*Task requirements*
In the records below, find the line with "created. | <code>React.ReactNode</code> | - |" and the line with "<code>boolean</code> | - |"; return exactly those lines and every line between them.

*Dataset entries*
= Beginning of Section =
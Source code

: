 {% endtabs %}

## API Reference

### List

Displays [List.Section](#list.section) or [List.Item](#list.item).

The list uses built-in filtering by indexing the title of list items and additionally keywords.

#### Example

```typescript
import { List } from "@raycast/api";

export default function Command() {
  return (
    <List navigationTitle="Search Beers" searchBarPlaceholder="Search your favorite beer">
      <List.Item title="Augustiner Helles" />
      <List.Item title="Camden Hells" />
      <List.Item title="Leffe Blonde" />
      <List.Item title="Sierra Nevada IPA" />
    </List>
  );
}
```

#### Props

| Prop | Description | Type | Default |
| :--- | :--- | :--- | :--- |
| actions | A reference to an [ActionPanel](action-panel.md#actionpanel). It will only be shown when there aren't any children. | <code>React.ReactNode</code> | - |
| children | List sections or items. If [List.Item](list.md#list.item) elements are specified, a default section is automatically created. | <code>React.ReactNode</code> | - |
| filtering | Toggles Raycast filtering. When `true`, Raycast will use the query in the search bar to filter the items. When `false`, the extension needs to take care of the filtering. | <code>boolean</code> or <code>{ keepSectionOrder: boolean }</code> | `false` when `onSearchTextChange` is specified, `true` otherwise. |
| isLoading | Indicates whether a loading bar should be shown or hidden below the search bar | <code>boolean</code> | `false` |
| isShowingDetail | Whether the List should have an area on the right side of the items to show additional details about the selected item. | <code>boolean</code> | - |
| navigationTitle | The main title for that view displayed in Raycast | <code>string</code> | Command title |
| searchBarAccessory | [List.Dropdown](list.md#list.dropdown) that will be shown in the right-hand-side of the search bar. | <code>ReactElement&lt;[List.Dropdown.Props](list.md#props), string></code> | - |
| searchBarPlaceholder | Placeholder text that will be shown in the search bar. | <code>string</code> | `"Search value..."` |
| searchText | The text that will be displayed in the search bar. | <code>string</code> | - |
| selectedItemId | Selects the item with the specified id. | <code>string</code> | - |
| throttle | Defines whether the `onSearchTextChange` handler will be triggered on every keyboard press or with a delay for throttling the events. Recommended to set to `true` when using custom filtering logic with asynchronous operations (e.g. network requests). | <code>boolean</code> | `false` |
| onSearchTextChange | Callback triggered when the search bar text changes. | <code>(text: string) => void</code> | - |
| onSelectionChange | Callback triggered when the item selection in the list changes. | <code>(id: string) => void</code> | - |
= End of Section =
*Answer space*
| children | List sections or items. If [List.Item](list.md#list.item) elements are specified, a default section is automatically created. | <code>React.ReactNode</code> | - |
| filtering | Toggles Raycast filtering. When `true`, Raycast will use the query in the search bar to filter the items. When `false`, the extension needs to take care of the filtering. | <code>boolean</code> or <code>{ keepSectionOrder: boolean }</code> | `false` when `onSearchTextChange` is specified, `true` otherwise. |
| isLoading | Indicates whether a loading bar should be shown or hidden below the search bar | <code>boolean</code> | `false` |
| isShowingDetail | Whether the List should have an area on the right side of the items to show additional details about the selected item. | <code>boolean</code> | - |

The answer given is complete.